Azure Spot Virtual Machines offer deep discounts of up to 90% off pay-as-you-go prices for interruptible workloads. As long as resiliency and fault tolerance can be built into the workload, this model can offer significant cost savings. In the workload described by this post series, the backup system is an excellent candidate for the use of spot instances. This post covers the creation of a spot instance server to replace the existing backup virtual machine.

This post will cover the creation of a spot virtual machine, preparing it for graceful shutdown upon eviction and configuring it to replace an existing Samba server within the project.

Table of Contents

Create then Initialize the Spot VM Instance

A new virtual machine needs to be created to utilize a spot instance for the backup server. Once created, it needs to be initialized and configured.

Create the Spot Virtual Machine

Spot VMs must be configured to the Run with Azure Spot discount option at the point of creation as shown in the screenshot below. Once this option is selected, the Eviction type and Eviction options sections become available. All other steps associated with the creation of a virtual machine are the same as the ones described in the previous post on the original Samba server.

For this workload, we need an eviction policy that stops and deallocates the virtual machine when the Azure region needs the underlying resources. Other workload types may elect to delete the virtual machine and its underlying resources during an eviction. However, we wish to restart the virtual machine when capacity becomes available once more. In a later post, we will develop an external orchestration mechanism that tests for the return of capacity and restarts the virtual machine following an eviction.

Create Spot VM Instance

Perform Base Image Initialization

Once the virtual machine has been allocated, we need to log in and perform some initial configuration steps.

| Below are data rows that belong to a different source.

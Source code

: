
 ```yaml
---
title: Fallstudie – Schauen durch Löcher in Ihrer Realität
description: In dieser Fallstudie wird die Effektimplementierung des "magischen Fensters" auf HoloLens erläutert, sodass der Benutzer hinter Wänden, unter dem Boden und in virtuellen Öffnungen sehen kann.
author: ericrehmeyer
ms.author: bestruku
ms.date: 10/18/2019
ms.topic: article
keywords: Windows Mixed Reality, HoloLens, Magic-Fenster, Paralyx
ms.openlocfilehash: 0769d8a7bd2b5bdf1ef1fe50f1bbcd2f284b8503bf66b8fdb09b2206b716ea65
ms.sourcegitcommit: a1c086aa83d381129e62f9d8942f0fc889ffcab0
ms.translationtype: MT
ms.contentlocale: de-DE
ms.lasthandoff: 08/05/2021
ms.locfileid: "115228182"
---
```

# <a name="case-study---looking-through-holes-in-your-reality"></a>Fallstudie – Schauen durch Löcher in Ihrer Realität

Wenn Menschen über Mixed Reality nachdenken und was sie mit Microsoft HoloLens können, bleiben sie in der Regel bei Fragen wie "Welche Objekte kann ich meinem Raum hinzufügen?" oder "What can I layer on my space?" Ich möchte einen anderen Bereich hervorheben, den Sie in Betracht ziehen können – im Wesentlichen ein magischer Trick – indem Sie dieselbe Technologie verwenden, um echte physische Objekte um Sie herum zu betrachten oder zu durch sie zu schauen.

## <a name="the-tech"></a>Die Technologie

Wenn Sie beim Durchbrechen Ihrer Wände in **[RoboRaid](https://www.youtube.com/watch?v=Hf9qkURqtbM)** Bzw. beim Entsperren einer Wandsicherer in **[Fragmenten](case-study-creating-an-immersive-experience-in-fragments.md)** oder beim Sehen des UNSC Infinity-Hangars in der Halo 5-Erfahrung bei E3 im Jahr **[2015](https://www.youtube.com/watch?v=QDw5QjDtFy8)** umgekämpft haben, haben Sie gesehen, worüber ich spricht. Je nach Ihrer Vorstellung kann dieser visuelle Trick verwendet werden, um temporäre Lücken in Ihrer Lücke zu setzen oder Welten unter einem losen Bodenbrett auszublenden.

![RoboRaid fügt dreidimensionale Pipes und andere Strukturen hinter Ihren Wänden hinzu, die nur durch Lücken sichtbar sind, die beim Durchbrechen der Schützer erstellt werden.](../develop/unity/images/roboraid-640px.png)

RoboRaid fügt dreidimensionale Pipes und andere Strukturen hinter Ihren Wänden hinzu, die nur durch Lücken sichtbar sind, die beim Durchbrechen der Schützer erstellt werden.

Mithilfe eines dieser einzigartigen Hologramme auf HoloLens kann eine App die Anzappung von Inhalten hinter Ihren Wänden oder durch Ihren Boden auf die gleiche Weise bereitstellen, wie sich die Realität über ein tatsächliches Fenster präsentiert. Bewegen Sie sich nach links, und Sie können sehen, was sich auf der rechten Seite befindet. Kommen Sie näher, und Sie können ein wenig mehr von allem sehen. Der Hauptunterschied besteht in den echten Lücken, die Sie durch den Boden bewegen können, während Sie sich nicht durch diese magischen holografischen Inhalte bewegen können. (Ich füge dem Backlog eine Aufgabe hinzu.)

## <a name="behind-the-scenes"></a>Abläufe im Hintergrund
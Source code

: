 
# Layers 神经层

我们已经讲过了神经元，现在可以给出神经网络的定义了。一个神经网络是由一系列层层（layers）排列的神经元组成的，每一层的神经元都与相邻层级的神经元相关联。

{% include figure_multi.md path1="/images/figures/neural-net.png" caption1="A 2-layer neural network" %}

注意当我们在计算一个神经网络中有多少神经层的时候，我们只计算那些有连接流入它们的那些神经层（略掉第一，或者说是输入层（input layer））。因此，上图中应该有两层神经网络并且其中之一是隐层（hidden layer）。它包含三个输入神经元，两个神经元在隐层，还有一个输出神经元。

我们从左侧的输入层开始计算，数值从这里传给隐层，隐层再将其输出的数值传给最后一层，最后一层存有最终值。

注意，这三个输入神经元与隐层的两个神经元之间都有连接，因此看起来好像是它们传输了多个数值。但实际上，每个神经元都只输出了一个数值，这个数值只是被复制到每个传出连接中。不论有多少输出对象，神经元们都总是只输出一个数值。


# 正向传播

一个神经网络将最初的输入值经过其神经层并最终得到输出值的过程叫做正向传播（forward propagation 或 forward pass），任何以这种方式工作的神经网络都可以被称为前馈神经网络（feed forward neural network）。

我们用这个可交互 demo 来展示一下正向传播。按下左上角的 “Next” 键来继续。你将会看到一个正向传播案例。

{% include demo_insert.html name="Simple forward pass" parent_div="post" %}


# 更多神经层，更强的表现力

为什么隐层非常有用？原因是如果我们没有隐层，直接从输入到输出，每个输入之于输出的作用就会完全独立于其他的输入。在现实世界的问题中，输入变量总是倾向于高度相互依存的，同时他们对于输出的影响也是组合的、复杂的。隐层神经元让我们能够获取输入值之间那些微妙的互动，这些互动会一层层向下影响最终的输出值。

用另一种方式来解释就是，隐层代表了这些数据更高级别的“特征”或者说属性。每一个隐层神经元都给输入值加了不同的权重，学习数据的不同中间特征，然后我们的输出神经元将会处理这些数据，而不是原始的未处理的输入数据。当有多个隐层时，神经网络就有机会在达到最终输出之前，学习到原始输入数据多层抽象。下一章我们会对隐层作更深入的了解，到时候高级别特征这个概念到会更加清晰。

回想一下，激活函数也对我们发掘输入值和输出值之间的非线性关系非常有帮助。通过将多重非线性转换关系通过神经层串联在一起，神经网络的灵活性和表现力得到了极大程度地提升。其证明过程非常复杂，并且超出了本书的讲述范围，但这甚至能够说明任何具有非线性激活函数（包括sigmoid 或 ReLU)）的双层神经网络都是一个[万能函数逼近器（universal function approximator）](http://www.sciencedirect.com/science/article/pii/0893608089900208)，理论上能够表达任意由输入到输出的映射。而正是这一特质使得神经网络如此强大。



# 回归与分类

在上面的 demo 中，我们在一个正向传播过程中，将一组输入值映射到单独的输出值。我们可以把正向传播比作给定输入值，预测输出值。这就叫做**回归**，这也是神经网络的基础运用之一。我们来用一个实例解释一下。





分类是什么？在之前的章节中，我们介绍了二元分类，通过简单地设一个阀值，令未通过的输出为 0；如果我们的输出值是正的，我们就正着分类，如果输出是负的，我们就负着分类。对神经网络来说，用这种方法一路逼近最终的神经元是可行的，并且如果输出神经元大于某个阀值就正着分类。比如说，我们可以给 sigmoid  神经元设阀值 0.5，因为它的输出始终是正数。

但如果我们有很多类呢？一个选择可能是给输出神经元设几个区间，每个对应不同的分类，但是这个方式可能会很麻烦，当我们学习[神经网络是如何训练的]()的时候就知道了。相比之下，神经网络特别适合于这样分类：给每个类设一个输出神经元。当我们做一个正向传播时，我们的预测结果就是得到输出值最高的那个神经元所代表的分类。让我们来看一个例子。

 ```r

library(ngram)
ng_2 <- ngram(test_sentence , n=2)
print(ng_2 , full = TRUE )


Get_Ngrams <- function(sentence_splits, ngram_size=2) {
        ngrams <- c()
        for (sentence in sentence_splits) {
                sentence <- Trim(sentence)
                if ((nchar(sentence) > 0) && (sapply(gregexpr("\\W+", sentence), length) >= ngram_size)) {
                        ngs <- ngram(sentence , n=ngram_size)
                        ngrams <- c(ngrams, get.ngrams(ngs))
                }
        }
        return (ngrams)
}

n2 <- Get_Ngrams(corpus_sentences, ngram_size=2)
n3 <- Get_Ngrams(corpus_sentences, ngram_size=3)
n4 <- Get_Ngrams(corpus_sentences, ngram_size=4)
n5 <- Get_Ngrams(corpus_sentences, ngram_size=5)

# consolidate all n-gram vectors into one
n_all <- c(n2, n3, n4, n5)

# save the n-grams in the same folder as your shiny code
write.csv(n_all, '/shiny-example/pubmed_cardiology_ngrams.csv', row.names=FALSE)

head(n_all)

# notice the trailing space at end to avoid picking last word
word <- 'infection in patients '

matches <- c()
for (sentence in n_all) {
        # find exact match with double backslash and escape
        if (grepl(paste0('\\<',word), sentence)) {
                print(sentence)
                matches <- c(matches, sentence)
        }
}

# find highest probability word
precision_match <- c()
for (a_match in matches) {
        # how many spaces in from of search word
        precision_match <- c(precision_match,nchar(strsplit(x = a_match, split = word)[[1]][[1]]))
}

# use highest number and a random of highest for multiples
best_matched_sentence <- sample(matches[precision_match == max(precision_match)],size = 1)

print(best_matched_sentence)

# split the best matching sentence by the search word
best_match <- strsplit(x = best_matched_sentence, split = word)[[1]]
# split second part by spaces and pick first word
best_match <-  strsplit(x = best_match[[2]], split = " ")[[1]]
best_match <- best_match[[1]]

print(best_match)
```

  • Update all base packages
  • Perform initial local firewall configuration
  • Install MOTD modifications
  • Prepare for graceful shutdown in the event of an eviction (manual steps covered below)

As these steps are fairly repetitive, I have taken to scripting them.

A complete script for performing these steps is available here.

Spot Eviction Readiness

As a spot virtual machine running on excess capacity, the virtual machine needs to be ready for eviction by Azure to create capacity for premium workloads with as little as 30 seconds notice. As a result, we need to consistently query the Scheduled Event API and initiate a graceful shutdown in the event an eviction has been initiated by Azure.

The Scheduled Event API is hosted on a non-routable address within the virtual network: 169.254.169.254. We may query this endpoint as often as once per second per the documentation. However, querying and then processing the results require CPU and memory. In our workload, we will query every 10 seconds in the final configuration.

The Eviction Query Script

The core logic of the eviction event polling and graceful shutdown mechanism is a bash script that utilizes curl to query the endpoint. The JSON results of the query are piped into grep to look for instances of the Preempt event. If a preempt event is discovered, a notice is passed to system users and an operating system shutdown is started.

The script requires root permissions to run and should be stored in /usr/local/sbin as a result.

#!/usr/bin/env bash

ENDPOINT_IP="169.254.169.254";
API_VERSION="2020-07-01";

HEADER="Metadata:true";
ENDPOINT_URL="http://${ENDPOINT_IP}/metadata/scheduledevents?api-version=${API_VERSION}";

if [ "$(curl -s -H ${HEADER} ${ENDPOINT_URL} | grep -c Preempt)" -ge 1 ]
    then
        echo "Azure preempt event found... Shutting down.";
        wall "Azure preempt event found... Shutting down cleanly prior to eviction.";
        sleep 5;
        shutdown now "Shutting down. Virtual machine is being evicted.";
    else
        echo "No Azure preempt event found.";
fi

A current version of this complete script can be found here.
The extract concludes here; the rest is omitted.